▸ Aim of the task: Scan the records that follow, and whenever a line has the word "described", copy it.

▸ Record set:
[Start of Attachment]
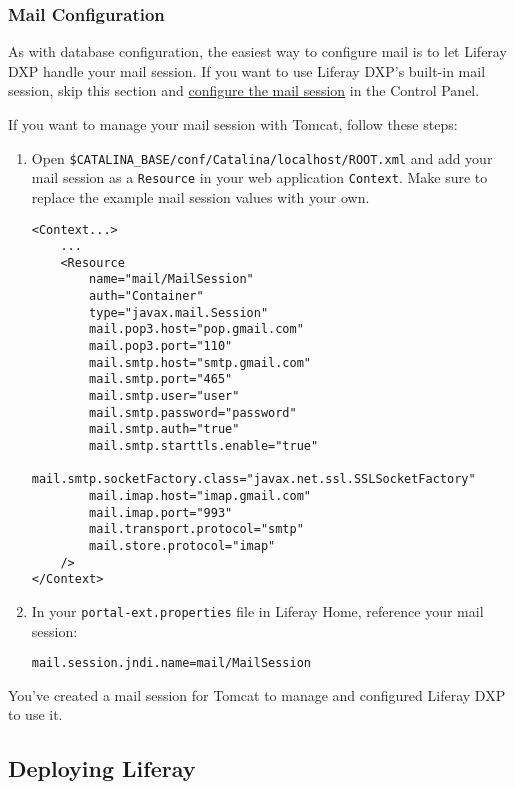 \subsubsection{Mail Configuration}\label{mail-configuration}

As with database configuration, the easiest way to configure mail is to
let Liferay DXP handle your mail session. If you want to use Liferay
DXP's built-in mail session, skip this section and
\href{/docs/7-1/deploy/-/knowledge_base/d/installing-liferay\#configuring-mail}{configure
the mail session} in the Control Panel.

If you want to manage your mail session with Tomcat, follow these steps:

\begin{enumerate}
\def\labelenumi{\arabic{enumi}.}
\item
  Open \texttt{\$CATALINA\_BASE/conf/Catalina/localhost/ROOT.xml} and
  add your mail session as a \texttt{Resource} in your web application
  \texttt{Context}. Make sure to replace the example mail session values
  with your own.

\begin{verbatim}
<Context...>
    ...
    <Resource
        name="mail/MailSession"
        auth="Container"
        type="javax.mail.Session"
        mail.pop3.host="pop.gmail.com"
        mail.pop3.port="110"
        mail.smtp.host="smtp.gmail.com"
        mail.smtp.port="465"
        mail.smtp.user="user"
        mail.smtp.password="password"
        mail.smtp.auth="true"
        mail.smtp.starttls.enable="true"
        mail.smtp.socketFactory.class="javax.net.ssl.SSLSocketFactory"
        mail.imap.host="imap.gmail.com"
        mail.imap.port="993"
        mail.transport.protocol="smtp"
        mail.store.protocol="imap"
    />
</Context>
\end{verbatim}
\item
  In your \texttt{portal-ext.properties} file in Liferay Home, reference
  your mail session:

\begin{verbatim}
mail.session.jndi.name=mail/MailSession
\end{verbatim}
\end{enumerate}

You've created a mail session for Tomcat to manage and configured
Liferay DXP to use it.

\subsection{Deploying Liferay}\label{deploying-liferay}

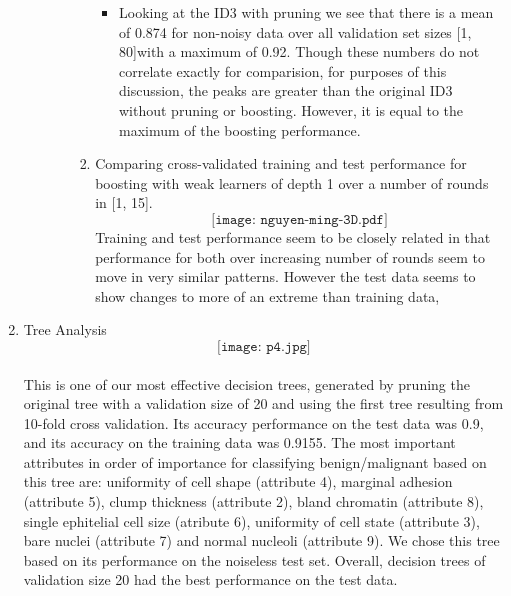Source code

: \documentclass[11pt]{article}
\begin{document}
\begin{enumerate}
\begin{enumerate}
\begin{enumerate}
\begin{enumerate}
\begin{itemize}
			\item Looking at the ID3 with pruning we see that there is a mean of 0.874 for non-noisy data over all validation set sizes [1, 80]with a maximum of 0.92. Though these numbers do not correlate exactly for comparision, for purposes of this discussion, the peaks are greater than the original ID3 without pruning or boosting. However, it is equal to the maximum of the boosting performance.
			\end{itemize}
			\item Comparing cross-validated training and test performance for boosting with weak learners of depth 1 over a number of rounds in [1, 15].
			$$\texttt{[image: nguyen-ming-3D.pdf]}$$
			Training and test performance seem to be closely related in that performance for both over increasing number of rounds seem to move in very similar patterns. However the test data seems to show changes to more of an extreme than training data, 
		\end{enumerate}
	\end{enumerate}
\end{enumerate}

\item Tree Analysis
$$\texttt{[image: p4.jpg]}$$
\\ This is one of our most effective decision trees, generated by pruning the original tree with a validation size of 20 and using the first tree resulting from 10-fold cross validation. Its accuracy performance on the test data was 0.9, and its accuracy on the training data was 0.9155. The most important attributes in order of importance for classifying benign/malignant based on this tree are: uniformity of cell shape (attribute 4), marginal adhesion (attribute 5), clump thickness (attribute 2), bland chromatin (attribute 8), single ephitelial cell size (atribute 6), uniformity of cell state (attribute 3), bare nuclei (attribute 7) and normal nucleoli (attribute 9). We chose this tree based on its performance on the noiseless test set. Overall, decision trees of validation size 20 had the best performance on the test data.

\end{enumerate}
\end{document}
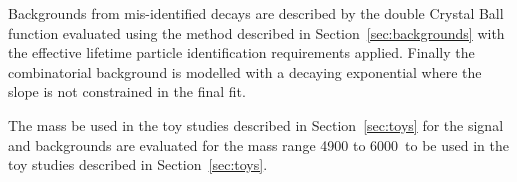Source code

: Backgrounds from mis-identified \bhh decays are described by the double Crystal Ball function evaluated using the method described in Section~\ref{sec:backgrounds} with the effective lifetime particle identification requirements applied. Finally the combinatorial background is modelled with a decaying exponential where the slope is not constrained in the final fit.

The mass \pdfs be used in the toy studies described in Section~\ref{sec:toys} for the signal and backgrounds are evaluated for the mass range 4900 to 6000~\mevcc to be used in the toy studies described in Section~\ref{sec:toys}. %


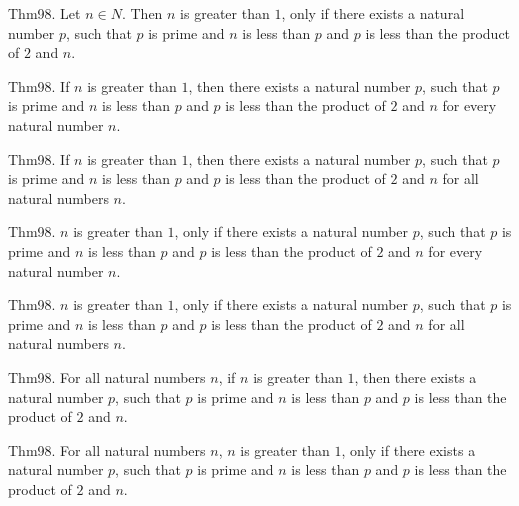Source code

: \documentclass{article}
\begin{document}
Thm98. Let $n \in N$. Then $n$ is greater than $1$, only if there exists a natural number $p$, such that $p$ is prime and $n$ is less than $p$ and $p$ is less than the product of $2$ and $n$.

Thm98. If $n$ is greater than $1$, then there exists a natural number $p$, such that $p$ is prime and $n$ is less than $p$ and $p$ is less than the product of $2$ and $n$ for every natural number $n$.

Thm98. If $n$ is greater than $1$, then there exists a natural number $p$, such that $p$ is prime and $n$ is less than $p$ and $p$ is less than the product of $2$ and $n$ for all natural numbers $n$.

Thm98. $n$ is greater than $1$, only if there exists a natural number $p$, such that $p$ is prime and $n$ is less than $p$ and $p$ is less than the product of $2$ and $n$ for every natural number $n$.

Thm98. $n$ is greater than $1$, only if there exists a natural number $p$, such that $p$ is prime and $n$ is less than $p$ and $p$ is less than the product of $2$ and $n$ for all natural numbers $n$.

Thm98. For all natural numbers $n$, if $n$ is greater than $1$, then there exists a natural number $p$, such that $p$ is prime and $n$ is less than $p$ and $p$ is less than the product of $2$ and $n$.

Thm98. For all natural numbers $n$, $n$ is greater than $1$, only if there exists a natural number $p$, such that $p$ is prime and $n$ is less than $p$ and $p$ is less than the product of $2$ and $n$.
\end{document}
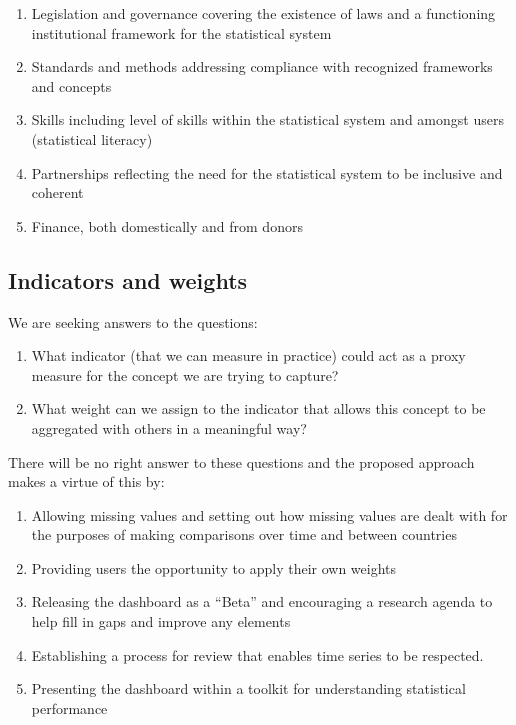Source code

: \documentclass[
]{article}
\providecommand{\tightlist}{%
  \setlength{\itemsep}{0pt}\setlength{\parskip}{0pt}}
\begin{document}
\begin{enumerate}
\def\labelenumi{\arabic{enumi}.}
\tightlist
\item
  Legislation and governance covering the existence of laws and a functioning institutional framework for the statistical system\\
\item
  Standards and methods addressing compliance with recognized frameworks and concepts\\
\item
  Skills including level of skills within the statistical system and amongst users (statistical literacy)\\
\item
  Partnerships reflecting the need for the statistical system to be inclusive and coherent\\
\item
  Finance, both domestically and from donors
\end{enumerate}

\hypertarget{indicators-and-weights}{%
\subsection{Indicators and weights}\label{indicators-and-weights}}

We are seeking answers to the questions:

\begin{enumerate}
\def\labelenumi{\arabic{enumi}.}
\tightlist
\item
  What indicator (that we can measure in practice) could act as a proxy measure for the concept we are trying to capture?\\
\item
  What weight can we assign to the indicator that allows this concept to be aggregated with others in a meaningful way?
\end{enumerate}

There will be no right answer to these questions and the proposed approach makes a virtue of this by:

\begin{enumerate}
\def\labelenumi{\arabic{enumi}.}
\tightlist
\item
  Allowing missing values and setting out how missing values are dealt with for the purposes of making comparisons over time and between countries\\
\item
  Providing users the opportunity to apply their own weights\\
\item
  Releasing the dashboard as a ``Beta'' and encouraging a research agenda to help fill in gaps and improve any elements\\
\item
  Establishing a process for review that enables time series to be respected.\\
\item
  Presenting the dashboard within a toolkit for understanding statistical performance
\end{enumerate}
\end{document}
[End of Attachment]
▸ Answer to the exercise:
: Backgrounds from mis-identified \bhh decays are described by the double Crystal Ball function evaluated using the method described in Section~\ref{sec:backgrounds} with the effective lifetime particle identification requirements applied. Finally the combinatorial background is modelled with a decaying exponential where the slope is not constrained in the final fit.
The mass \pdfs be used in the toy studies described in Section~\ref{sec:toys} for the signal and backgrounds are evaluated for the mass range 4900 to 6000~\mevcc to be used in the toy studies described in Section~\ref{sec:toys}. %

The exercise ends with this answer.